* **Problem description**: Report how many lines of the data below contain "component". Give nothing besides the number.

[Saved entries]
....
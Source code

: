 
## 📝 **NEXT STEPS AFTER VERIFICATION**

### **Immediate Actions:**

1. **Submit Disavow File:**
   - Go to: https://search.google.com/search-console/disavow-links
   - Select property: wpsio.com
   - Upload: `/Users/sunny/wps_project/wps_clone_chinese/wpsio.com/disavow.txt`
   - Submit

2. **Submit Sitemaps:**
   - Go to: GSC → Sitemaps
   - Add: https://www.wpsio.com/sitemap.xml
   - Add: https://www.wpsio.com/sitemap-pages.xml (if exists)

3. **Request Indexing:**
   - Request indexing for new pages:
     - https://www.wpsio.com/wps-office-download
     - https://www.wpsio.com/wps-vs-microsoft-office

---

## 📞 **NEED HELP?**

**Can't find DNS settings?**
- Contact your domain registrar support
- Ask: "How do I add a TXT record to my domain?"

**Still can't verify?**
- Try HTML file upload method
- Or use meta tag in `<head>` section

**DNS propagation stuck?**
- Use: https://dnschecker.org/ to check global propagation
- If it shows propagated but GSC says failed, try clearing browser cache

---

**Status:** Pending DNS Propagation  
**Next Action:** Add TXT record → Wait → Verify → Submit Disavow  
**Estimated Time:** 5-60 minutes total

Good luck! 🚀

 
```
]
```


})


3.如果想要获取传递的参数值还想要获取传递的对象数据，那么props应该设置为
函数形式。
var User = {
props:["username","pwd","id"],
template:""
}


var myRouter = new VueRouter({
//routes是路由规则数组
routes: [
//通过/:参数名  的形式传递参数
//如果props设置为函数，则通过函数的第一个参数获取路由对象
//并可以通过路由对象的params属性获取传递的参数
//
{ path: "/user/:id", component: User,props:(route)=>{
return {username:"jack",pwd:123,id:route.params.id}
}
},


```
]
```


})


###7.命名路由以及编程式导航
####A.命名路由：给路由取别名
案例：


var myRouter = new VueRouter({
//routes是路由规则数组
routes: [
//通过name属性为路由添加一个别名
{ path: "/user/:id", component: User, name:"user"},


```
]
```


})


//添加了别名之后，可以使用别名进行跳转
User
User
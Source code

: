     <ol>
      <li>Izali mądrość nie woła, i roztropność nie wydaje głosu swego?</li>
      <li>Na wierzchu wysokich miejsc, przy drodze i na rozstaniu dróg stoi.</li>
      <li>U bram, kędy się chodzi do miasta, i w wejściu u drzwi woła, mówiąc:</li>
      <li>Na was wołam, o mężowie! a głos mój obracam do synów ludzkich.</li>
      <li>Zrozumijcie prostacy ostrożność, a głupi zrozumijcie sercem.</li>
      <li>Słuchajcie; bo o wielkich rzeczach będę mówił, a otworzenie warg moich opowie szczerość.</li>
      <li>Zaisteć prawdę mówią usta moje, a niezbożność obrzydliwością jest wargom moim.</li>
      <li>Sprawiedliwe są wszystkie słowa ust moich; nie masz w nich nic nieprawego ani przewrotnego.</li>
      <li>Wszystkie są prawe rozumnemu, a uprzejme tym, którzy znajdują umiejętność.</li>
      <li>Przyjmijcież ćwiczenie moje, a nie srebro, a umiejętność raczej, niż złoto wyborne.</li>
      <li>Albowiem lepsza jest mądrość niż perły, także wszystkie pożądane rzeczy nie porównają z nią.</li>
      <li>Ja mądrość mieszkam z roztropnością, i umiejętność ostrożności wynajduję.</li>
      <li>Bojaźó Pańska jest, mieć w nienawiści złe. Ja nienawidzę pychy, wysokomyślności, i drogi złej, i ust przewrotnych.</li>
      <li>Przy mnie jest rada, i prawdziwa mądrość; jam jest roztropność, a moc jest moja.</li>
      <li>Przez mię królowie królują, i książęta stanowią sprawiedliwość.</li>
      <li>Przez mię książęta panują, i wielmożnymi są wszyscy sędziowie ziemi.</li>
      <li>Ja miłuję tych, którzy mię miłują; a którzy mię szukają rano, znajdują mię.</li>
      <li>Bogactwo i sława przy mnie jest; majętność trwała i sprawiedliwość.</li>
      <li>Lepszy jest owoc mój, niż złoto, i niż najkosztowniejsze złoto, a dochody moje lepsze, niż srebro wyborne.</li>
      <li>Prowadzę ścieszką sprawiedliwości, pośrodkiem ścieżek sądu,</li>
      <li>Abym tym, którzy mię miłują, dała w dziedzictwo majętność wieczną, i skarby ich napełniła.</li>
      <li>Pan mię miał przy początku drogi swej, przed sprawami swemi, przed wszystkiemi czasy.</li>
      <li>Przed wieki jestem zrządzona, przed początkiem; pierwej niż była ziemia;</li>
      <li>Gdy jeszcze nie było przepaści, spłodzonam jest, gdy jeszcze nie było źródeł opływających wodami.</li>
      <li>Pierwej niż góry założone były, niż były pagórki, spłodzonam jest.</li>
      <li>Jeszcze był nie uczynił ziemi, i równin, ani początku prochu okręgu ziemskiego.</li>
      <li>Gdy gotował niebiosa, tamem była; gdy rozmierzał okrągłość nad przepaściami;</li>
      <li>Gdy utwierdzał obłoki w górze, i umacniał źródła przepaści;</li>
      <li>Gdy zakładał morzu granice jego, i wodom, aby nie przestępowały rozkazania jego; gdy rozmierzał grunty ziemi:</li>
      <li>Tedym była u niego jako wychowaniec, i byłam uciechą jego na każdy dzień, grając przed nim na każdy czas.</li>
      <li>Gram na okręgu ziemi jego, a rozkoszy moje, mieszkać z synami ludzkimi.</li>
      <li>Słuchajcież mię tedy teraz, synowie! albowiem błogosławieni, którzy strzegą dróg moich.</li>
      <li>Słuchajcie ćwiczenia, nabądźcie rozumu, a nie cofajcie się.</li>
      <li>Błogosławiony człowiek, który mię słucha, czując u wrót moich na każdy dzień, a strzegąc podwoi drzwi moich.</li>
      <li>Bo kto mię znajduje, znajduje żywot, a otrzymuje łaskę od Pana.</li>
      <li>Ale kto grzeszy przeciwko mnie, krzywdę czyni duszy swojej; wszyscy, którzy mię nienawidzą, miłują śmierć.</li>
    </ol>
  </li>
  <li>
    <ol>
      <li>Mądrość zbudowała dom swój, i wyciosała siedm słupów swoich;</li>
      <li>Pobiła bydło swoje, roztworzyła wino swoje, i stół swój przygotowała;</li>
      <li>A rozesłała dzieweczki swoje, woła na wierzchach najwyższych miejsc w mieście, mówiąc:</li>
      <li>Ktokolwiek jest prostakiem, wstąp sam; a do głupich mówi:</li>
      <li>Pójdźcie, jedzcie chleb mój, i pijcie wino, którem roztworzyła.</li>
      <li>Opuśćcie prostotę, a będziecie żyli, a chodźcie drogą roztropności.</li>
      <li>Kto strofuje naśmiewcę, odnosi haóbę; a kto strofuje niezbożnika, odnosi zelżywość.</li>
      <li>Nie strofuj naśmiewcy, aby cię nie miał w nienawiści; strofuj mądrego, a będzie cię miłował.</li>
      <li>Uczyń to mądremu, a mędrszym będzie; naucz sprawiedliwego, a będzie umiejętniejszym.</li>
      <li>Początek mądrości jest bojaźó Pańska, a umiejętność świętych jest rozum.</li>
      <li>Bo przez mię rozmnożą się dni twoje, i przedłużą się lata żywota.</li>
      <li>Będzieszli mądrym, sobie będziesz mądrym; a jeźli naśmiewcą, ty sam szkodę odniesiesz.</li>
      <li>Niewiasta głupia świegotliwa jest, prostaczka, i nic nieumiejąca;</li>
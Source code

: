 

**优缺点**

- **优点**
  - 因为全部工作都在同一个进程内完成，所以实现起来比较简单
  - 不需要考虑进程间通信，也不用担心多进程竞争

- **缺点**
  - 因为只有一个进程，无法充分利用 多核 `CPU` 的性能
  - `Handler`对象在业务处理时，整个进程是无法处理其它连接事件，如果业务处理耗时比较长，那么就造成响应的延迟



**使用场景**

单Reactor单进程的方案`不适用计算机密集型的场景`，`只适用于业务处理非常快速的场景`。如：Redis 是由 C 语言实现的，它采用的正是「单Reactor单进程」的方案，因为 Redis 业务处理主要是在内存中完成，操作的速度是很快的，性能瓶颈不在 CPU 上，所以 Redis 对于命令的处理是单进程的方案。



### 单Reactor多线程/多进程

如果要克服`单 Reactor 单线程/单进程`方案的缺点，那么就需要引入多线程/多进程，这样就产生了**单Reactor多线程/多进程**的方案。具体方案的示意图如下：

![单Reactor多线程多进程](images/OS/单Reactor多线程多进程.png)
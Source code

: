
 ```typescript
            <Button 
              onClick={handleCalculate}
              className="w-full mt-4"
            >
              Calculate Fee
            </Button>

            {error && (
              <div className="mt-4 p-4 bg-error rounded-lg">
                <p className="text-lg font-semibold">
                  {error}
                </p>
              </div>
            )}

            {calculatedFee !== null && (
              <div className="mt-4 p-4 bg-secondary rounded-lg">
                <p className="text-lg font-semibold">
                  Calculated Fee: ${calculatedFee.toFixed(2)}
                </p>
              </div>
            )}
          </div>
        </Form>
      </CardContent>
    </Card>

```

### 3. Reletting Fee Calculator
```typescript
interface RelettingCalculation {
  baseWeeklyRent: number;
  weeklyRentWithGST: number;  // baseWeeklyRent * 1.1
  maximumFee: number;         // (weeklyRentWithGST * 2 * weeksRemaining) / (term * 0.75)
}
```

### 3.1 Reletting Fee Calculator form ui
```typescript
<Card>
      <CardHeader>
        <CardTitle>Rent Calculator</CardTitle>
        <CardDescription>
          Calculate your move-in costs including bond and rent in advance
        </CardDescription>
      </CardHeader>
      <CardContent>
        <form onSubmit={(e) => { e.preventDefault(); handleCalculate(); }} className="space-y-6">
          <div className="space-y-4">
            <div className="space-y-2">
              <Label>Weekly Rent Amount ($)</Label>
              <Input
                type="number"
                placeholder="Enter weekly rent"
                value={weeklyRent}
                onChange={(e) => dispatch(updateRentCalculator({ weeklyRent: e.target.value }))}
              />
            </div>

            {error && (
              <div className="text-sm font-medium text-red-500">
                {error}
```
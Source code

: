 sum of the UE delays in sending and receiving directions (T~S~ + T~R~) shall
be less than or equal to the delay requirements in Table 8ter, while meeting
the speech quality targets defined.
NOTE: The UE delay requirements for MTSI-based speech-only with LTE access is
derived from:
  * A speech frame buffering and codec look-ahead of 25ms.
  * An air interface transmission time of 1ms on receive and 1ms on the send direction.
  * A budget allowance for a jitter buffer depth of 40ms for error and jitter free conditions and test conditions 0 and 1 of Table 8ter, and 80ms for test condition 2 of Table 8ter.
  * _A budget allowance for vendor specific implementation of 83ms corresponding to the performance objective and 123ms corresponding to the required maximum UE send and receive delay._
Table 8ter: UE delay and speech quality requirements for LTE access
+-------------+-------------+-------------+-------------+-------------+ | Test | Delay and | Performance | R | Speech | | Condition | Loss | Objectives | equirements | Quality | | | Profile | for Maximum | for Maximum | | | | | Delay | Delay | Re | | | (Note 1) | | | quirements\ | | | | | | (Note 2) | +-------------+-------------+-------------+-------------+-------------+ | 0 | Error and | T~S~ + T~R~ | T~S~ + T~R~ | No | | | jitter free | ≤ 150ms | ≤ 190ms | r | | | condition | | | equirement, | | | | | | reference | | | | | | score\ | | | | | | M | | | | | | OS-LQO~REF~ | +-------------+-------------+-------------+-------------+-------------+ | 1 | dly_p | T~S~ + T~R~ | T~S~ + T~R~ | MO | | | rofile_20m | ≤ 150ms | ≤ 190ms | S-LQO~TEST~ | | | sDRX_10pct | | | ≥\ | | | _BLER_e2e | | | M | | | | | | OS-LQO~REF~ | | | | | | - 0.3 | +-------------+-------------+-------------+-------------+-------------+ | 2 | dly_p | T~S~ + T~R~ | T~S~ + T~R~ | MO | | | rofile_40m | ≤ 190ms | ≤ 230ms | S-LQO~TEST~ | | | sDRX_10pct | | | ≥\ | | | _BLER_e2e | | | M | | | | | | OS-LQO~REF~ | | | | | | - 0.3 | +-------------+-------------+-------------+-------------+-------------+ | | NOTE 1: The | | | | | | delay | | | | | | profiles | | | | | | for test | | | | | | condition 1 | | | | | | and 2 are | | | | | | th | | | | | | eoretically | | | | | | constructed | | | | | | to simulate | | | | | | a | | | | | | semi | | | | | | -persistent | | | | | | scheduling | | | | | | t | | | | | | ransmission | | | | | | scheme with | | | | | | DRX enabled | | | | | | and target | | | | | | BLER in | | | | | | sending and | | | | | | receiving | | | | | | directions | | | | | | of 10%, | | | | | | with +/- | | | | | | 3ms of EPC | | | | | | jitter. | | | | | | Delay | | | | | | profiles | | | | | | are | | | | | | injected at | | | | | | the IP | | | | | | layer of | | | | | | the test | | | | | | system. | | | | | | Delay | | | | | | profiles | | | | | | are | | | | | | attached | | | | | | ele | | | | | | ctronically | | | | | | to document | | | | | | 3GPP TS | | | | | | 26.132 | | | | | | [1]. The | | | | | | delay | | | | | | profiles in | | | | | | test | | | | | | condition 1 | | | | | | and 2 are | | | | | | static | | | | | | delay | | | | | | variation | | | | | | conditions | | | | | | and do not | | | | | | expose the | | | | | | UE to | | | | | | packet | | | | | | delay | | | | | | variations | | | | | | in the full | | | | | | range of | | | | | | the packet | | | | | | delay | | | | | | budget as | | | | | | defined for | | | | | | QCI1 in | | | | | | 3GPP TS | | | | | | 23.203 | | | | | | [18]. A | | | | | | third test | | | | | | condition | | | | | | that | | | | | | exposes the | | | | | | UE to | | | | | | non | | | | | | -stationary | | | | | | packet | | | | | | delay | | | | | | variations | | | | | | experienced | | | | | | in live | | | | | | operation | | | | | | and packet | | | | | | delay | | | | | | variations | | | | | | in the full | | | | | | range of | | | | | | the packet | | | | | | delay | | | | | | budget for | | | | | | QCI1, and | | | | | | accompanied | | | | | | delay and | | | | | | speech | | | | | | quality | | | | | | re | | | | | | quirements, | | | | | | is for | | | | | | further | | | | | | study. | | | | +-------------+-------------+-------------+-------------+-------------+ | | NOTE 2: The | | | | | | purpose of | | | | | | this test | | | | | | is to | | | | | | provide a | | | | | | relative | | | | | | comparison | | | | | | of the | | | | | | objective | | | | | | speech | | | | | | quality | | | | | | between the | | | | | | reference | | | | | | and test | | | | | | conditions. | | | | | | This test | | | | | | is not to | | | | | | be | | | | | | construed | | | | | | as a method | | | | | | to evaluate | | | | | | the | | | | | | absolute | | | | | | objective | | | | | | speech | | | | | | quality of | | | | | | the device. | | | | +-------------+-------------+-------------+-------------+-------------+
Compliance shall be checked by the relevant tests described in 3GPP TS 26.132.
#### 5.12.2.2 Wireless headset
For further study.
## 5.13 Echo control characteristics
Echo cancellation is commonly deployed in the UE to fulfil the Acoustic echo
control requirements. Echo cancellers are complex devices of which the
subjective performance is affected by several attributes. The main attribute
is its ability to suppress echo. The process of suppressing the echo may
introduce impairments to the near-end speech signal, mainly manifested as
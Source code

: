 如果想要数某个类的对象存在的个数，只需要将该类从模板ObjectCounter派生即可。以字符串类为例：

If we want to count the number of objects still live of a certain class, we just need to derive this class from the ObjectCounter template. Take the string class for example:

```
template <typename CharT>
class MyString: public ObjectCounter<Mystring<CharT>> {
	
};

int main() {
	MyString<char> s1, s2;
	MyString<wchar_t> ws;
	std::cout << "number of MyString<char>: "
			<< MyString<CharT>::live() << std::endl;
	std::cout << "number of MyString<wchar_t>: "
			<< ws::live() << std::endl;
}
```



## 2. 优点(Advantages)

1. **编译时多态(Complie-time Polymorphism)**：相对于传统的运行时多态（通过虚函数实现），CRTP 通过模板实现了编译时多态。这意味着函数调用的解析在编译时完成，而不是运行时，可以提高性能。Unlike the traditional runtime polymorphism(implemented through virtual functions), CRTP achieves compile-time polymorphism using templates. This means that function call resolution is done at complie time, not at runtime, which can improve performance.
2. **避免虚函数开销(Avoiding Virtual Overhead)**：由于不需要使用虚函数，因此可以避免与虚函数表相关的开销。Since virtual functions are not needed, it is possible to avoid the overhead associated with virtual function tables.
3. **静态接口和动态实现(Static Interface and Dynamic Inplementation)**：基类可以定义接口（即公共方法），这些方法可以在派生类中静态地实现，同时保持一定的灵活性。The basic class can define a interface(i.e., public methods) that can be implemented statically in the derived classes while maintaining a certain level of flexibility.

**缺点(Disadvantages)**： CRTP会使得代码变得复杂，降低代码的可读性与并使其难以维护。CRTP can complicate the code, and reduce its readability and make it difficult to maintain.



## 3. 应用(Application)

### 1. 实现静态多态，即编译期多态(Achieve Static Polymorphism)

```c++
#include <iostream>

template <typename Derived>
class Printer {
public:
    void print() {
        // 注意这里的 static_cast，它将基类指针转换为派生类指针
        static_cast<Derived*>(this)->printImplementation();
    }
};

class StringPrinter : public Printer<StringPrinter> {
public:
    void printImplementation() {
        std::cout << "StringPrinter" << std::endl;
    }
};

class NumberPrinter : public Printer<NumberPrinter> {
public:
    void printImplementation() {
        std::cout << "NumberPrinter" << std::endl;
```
....
* **Result**: 2